For us, this site is itself a means of artistic communication.

Realize we speak to a wide variety of people. Some parts will seem obvious, but please do not think we wish to insult your intelligence. You may easily understand everything merely from the songs, since nothing herein is wildly original. But other people are still relatively new to the discernment game.

Further, we cannot lay out all the interconnections, even with hypertext, for several reasons:

1. With some relationships, the best we can do is hand you a group of symbols and trust in your ability to intuit the connections because the relationship is artistic rather than linear.

2. We do not want to explain each and every level, since part of the fun is digging out the meanings for yourself. All we do in our descriptions is to give you the clues it seemed only right to provide. We apologize if this makes it seem we have confused art and puzzle making.

3. The full message cannot come across until after all the albums have been released.

4. Some symbols carry a huge amount of context. Entire libraries could be filled with books on mental institutions for example, all coming into play from the single word 'asylum'. It would be madness (sorry) to dissect every symbol involved, yet each relationship cannot be explicitly drawn without this. All that is feasible is to cover the major points, and leave the rest for the audience to discern.


"Everyone must leave something behind when he dies, my grandfather said. A child or a book or a painting or a house or a wall built or a pair of shoes made. Or a garden planted. Something your hand touched some way so your soul has somewhere to go when you die, and when people look at that tree or that flower you planted, you're there. It doesn't matter what you do, he said, so long as you change something from the way it was before you touched it into something that's like you after you take your hands away."
Ray Bradbury


The Guiding Principle Behind Mirror Covenant

Here we will try to explain part of the mindset behind Mirror Covenant. It is technical and dry, but there is a logical progression which a bare mission statement could not provide.

I. Why Mirror Covenant?

Mirror Covenant is an odd ministry because it does not involve face to face contact. We are an Internet band. This differs even from the typical Christian rock band because we are not "coming to a town near you". So if we do not provide personal encouragement and admonition, what are we doing?

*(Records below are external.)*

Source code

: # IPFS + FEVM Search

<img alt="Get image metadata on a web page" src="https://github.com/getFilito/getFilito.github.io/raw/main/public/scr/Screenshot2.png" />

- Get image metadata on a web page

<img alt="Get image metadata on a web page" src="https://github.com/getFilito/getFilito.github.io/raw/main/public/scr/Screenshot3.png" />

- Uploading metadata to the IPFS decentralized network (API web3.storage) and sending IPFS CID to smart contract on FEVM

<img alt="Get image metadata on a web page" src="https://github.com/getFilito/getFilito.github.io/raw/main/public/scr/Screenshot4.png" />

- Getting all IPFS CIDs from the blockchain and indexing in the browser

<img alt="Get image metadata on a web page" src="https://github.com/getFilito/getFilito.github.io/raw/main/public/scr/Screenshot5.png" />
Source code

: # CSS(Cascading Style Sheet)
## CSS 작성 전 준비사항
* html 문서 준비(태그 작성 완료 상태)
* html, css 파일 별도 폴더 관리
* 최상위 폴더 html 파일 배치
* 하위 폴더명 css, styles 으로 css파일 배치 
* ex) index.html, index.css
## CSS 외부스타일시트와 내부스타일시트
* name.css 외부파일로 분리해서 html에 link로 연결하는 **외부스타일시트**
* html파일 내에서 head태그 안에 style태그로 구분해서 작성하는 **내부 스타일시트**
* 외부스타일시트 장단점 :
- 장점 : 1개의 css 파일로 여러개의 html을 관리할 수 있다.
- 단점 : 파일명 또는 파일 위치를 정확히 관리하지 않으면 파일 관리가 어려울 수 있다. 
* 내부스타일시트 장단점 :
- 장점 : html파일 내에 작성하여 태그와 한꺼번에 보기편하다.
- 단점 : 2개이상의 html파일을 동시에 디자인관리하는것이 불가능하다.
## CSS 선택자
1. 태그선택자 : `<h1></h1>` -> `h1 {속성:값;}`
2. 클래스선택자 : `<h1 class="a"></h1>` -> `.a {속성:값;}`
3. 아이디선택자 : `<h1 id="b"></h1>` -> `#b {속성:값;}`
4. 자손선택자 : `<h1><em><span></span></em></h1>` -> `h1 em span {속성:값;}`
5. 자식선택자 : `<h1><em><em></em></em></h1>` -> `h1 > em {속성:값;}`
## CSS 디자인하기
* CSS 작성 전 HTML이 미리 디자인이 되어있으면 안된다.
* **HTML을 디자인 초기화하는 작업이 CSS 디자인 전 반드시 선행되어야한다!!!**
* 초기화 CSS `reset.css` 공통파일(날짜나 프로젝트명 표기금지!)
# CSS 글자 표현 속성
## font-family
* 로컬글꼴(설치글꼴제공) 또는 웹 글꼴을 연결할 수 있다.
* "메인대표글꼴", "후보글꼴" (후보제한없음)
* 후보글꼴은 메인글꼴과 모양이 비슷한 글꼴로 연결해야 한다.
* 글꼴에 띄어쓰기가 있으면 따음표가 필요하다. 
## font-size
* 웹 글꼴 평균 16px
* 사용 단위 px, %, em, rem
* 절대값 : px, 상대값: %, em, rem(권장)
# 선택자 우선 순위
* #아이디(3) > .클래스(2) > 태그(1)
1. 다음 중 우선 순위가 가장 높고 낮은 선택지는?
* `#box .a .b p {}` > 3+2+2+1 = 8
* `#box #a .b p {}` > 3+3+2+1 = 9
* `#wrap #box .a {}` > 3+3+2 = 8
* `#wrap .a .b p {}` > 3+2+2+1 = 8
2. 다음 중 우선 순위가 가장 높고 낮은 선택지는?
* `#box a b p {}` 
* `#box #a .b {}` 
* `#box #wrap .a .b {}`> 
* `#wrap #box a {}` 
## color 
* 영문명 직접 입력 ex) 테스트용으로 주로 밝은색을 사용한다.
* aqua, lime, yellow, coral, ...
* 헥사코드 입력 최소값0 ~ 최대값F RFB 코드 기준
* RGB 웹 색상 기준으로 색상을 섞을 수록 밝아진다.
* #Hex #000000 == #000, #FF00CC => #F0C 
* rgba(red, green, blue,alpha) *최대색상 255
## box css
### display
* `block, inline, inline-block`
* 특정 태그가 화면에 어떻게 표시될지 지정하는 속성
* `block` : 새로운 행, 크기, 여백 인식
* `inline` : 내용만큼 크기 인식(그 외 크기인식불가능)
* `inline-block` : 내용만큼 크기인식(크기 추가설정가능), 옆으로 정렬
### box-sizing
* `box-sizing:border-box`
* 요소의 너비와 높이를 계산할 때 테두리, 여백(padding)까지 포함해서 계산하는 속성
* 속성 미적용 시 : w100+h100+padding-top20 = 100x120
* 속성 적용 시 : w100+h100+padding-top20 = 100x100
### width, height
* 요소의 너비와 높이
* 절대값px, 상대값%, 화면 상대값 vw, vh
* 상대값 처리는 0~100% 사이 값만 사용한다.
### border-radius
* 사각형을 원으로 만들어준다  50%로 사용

Art.

II. Why Art?

Why does anyone need art? Art is a level of communication both more abstract and more concrete than is typical of technical discourse.

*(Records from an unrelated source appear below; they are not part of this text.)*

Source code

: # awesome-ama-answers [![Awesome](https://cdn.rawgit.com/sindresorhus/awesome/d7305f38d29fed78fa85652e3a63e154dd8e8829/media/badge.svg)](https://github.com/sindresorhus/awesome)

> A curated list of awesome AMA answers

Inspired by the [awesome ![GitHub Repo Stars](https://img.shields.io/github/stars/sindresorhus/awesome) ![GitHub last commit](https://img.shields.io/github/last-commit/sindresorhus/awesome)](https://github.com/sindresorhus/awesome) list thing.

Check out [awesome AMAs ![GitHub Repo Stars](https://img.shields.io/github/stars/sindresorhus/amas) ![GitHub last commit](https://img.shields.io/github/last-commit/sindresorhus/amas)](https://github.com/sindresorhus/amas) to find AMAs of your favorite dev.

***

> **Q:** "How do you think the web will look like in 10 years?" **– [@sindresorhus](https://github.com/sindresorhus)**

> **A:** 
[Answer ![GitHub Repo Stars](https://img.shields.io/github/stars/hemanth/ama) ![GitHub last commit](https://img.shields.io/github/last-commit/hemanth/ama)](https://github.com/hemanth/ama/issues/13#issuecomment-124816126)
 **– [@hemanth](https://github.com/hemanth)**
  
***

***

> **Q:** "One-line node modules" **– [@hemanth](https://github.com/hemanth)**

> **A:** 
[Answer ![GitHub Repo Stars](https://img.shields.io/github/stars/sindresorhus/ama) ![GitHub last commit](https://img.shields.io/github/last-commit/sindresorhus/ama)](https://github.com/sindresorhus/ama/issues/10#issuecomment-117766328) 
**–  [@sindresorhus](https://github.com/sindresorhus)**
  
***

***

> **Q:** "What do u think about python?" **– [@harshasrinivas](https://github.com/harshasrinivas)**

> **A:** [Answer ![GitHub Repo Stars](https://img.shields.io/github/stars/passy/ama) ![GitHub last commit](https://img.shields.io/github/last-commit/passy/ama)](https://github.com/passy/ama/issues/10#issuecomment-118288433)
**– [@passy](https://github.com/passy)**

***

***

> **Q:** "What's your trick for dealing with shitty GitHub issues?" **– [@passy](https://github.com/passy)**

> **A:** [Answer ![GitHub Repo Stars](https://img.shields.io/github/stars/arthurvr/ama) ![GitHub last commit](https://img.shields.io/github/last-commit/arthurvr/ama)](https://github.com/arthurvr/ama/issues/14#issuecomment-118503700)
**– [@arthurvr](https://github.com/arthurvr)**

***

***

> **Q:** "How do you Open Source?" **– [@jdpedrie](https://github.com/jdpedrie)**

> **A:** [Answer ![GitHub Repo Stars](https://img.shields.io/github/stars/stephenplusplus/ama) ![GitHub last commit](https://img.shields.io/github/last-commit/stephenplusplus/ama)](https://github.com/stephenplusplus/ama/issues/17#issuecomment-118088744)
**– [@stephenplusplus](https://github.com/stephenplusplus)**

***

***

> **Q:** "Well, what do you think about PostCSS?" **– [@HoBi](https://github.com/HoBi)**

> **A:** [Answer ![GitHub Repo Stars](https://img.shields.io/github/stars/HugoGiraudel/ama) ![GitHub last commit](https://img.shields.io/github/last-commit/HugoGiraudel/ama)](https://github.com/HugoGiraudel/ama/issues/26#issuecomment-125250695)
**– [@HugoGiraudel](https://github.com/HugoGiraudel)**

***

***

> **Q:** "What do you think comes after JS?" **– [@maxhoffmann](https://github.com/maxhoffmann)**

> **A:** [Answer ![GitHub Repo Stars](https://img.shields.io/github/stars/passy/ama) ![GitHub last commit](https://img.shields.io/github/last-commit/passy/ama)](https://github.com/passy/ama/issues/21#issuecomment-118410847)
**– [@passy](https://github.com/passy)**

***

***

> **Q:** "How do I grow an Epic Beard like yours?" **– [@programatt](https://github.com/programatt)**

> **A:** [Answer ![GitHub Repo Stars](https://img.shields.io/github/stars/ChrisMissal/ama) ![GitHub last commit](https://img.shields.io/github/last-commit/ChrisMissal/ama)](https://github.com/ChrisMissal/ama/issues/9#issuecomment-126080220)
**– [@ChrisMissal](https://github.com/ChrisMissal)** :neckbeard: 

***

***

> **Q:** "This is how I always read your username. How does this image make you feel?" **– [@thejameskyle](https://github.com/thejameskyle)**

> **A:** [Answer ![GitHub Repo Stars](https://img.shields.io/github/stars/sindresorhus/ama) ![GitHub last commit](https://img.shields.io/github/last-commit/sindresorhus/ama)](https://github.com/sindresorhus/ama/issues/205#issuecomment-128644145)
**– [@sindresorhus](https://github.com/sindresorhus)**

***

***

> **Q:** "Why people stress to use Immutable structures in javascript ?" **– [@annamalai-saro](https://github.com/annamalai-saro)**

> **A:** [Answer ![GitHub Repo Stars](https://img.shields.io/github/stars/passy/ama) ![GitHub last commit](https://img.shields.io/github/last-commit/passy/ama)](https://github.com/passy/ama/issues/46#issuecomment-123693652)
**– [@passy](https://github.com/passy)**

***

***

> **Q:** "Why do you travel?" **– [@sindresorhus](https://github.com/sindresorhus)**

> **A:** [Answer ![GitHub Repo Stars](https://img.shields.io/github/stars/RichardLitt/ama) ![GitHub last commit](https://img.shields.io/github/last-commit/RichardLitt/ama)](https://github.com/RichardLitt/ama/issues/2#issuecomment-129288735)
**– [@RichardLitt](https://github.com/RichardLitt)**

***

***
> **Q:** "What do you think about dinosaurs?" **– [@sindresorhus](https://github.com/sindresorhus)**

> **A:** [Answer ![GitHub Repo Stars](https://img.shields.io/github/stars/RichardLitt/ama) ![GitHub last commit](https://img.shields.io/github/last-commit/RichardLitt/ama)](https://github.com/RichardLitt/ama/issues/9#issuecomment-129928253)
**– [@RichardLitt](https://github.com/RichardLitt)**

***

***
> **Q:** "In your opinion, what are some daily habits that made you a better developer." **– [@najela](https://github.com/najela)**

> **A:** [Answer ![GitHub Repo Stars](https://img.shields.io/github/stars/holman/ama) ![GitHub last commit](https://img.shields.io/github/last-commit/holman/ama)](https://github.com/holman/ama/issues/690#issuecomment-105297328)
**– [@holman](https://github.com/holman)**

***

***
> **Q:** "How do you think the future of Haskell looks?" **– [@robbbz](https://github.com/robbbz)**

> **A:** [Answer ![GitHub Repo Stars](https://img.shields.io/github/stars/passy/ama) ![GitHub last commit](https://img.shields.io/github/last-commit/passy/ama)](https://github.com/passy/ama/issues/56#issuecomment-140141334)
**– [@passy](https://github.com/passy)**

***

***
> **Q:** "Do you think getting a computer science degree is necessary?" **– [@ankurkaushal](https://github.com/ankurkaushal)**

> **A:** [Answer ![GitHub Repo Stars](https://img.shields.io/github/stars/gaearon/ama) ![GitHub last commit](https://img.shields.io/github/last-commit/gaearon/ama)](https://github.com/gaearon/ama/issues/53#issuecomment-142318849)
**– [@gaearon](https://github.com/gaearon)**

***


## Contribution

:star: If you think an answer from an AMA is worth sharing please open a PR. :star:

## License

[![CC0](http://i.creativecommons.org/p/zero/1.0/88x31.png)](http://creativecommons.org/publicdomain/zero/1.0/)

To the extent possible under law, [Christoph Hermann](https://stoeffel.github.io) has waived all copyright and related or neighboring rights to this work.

Art is more abstract because it transmits the framework of the message and assumes the audience possesses the necessary material to lay upon the framework. This enables art to pack more meaning into the same space. Art is more concrete because the form more closely resembles how humans actually think. For example, I see myself as the main character in the story of my life, not as some low temperature biochemical reactor triggered by external stimuli.

The effect of art is important because of symbol and identification.

II.A. Symbol

At root, human knowledge is composed of symbols which we group into patterns to form complex symbols. Through experience we not only acquire new symbols, but also elaborate our existing internal symbols. In keeping with this, let us use some symbols to flesh out this bare statement.

When an infant first encounters a shoe, they do not "understand" its "purpose". They have no internal symbol for it. But over time, as shoes are repeatedly put on their feet, they acquire that internal symbol, that these objects go on your feet, and even come to associate the object with the sound "shoe". But it is not an elaborate symbol. They will put their feet into things that turn out not to be shoes, and cry when given new shoes because their symbol is locked onto the original specific objects rather than shoes in general. The distinction between right and left shoe will long elude them.

With experience, a person can not only recognize a shoe (even one of a design they have never before encountered) but also its technical and social context. Because an adult has a sophisticated internal symbol of shoe, they recognize a well made shoe, a stylish one, a shoe suitable for hiking or attending a funeral, etc. They have acquired (possess an internal symbol) and associated (related that symbol to their experience).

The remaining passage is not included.